Senate debates

Wednesday, 30 November 2016

Questions without Notice: Take Note of Answers

Great Barrier Reef

3:32 pm

Photo of Larissa WatersLarissa Waters (Queensland, Australian Greens) Share this | | Hansard source

I move:

That the Senate take note of the answer given by the Attorney-General (Senator Brandis) to a question without notice asked by Senator Waters today relating to the Great Barrier Reef.

I assume that people saw the reports this week from one of our eminent science bodies in Far North Queensland, saying that, sadly, 67 per cent of the northern reef corals have died. Coral bleaching is different from coral death, as I hope people realise. Corals can bleach and then, thankfully, they can recover. If they bleach so badly they die, then that recovery process takes an awful lot longer—you have to start from scratch. What we have seen is that the northern reef has lost two-thirds of its corals. They have permanently died after this year's worst ever coral bleaching event on the reef.

I asked the Attorney when the government would accept those facts, rather than, as they did yesterday, stand with One Nation to support discussion for an hour in this chamber—with all of the costs that go along with that and all of the precious time—and argue about whether this bleaching is even real and whether global warming is even real. Of course, true to form, I got no meaningful response from the Attorney—one learns to accept that it is called 'question time' and not 'answer time' for a reason.

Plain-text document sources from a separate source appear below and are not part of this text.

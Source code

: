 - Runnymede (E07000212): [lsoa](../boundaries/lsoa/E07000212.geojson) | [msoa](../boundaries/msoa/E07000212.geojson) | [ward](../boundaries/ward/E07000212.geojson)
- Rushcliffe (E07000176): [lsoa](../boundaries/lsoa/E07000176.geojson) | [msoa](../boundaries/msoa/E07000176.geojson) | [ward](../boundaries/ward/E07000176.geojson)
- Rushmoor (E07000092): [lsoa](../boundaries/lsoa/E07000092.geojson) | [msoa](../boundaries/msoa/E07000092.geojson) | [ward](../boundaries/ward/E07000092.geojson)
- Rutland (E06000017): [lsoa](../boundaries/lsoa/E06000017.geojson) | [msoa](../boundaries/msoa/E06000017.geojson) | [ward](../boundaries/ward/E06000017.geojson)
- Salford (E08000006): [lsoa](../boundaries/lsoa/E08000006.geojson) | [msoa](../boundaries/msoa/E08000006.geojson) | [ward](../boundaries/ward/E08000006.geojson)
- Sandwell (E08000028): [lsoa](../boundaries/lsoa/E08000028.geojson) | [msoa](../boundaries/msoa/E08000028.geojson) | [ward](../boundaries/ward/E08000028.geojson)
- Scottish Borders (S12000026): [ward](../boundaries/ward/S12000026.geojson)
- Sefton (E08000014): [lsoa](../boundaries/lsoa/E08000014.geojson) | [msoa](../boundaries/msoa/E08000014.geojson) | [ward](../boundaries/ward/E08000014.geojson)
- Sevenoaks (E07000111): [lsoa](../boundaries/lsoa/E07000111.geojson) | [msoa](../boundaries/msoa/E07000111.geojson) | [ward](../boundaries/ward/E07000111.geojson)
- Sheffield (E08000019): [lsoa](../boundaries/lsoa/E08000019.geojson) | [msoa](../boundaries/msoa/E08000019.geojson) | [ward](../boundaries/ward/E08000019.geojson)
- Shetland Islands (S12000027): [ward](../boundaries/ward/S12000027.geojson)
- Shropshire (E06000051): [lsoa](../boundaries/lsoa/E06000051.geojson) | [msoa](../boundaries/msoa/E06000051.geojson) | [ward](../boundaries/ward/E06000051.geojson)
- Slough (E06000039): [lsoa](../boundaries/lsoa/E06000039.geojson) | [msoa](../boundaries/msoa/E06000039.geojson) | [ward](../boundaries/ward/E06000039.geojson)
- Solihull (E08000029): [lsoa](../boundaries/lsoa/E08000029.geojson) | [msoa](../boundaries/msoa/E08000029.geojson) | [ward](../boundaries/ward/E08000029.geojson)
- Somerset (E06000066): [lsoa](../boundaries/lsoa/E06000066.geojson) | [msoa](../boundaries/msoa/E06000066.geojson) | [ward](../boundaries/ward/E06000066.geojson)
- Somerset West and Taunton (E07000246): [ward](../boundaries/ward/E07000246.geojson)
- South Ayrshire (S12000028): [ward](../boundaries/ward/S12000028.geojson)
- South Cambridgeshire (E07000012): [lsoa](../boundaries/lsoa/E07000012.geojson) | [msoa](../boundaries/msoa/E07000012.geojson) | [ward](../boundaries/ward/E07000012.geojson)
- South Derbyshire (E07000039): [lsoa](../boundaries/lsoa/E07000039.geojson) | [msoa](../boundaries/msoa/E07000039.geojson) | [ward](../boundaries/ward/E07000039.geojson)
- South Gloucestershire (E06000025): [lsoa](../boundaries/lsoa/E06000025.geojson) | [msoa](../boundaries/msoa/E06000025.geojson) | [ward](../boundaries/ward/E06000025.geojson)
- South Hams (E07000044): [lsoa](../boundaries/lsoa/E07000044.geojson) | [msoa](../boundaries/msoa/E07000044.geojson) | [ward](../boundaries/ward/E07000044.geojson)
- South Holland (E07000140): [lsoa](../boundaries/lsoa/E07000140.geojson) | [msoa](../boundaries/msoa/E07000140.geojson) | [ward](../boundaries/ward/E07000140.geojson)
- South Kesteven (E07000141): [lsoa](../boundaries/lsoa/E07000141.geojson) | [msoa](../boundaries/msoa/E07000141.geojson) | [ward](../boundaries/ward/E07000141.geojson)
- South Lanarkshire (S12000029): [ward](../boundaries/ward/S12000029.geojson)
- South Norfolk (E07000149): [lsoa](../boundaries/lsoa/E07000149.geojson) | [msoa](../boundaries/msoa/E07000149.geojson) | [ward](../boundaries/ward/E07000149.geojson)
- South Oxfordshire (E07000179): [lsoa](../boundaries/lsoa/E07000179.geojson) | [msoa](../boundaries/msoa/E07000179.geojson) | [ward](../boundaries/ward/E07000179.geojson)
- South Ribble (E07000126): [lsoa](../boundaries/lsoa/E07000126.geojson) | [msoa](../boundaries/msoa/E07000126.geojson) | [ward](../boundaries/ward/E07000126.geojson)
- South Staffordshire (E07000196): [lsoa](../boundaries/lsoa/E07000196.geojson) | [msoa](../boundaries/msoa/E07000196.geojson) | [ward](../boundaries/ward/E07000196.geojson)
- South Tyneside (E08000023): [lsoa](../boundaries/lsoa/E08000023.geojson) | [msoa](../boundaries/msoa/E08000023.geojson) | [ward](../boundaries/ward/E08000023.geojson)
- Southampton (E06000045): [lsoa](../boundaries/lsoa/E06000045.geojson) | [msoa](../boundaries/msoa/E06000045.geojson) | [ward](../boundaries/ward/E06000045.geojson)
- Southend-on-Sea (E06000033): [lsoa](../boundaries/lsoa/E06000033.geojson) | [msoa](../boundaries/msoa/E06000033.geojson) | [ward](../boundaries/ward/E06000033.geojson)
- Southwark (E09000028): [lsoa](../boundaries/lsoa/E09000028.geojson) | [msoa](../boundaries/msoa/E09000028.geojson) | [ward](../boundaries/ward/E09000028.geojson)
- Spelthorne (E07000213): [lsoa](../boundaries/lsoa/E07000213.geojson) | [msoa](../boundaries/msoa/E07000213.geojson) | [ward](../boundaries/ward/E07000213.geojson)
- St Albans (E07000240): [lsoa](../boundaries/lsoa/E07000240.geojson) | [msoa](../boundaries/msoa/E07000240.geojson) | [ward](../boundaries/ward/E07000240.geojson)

I next raised that this morning's papers have a report regarding the government's response to the World Heritage Committee, which is due tomorrow. The reports indicate that a draft has been leaked, and that the government's response to the northern Great Barrier Reef bleaching event has no new money and no new actions. It seems like a pretty tepid response to me, and I asked the Attorney, 'Who on earth are you consulting when you are writing these documents? Have you actually spoken with any of the scientists, who would beg you to do more on global warming and on a whole raft of matters to try to safeguard corals from further bleaching?' Again, unfortunately, Senator Brandis referred simply to previous bleaching and completely ignored that my question referred to this year's bleaching and this year's coral deaths, and he talked about the small amount of money that the government has committed under the reef plan.

As people who are watching this closely know, the reef plan is toothless. It is not statutory; it is just a plan. It does not have any enforceability and it is underfunded. One of the biggest criticisms that has been made of the reef plan by coral reef scientists is that not only is it $8 billion short on funding its water quality objectives—those objectives will not be met, because the money is not there—but it ignores global warming. That means we have two plans that are meant to deal with the health of the reef that ignore global warming. Hello, the Great Barrier Reef Marine Park Authority and just about every other scientists on the planet acknowledges that global warming is the biggest threat to the reef. They also acknowledge that it is human induced, but that message does not seem to have reached everyone in this chamber. And yet, the government has these plans which do not deal with the key problem, and then underfunds the plans to boot.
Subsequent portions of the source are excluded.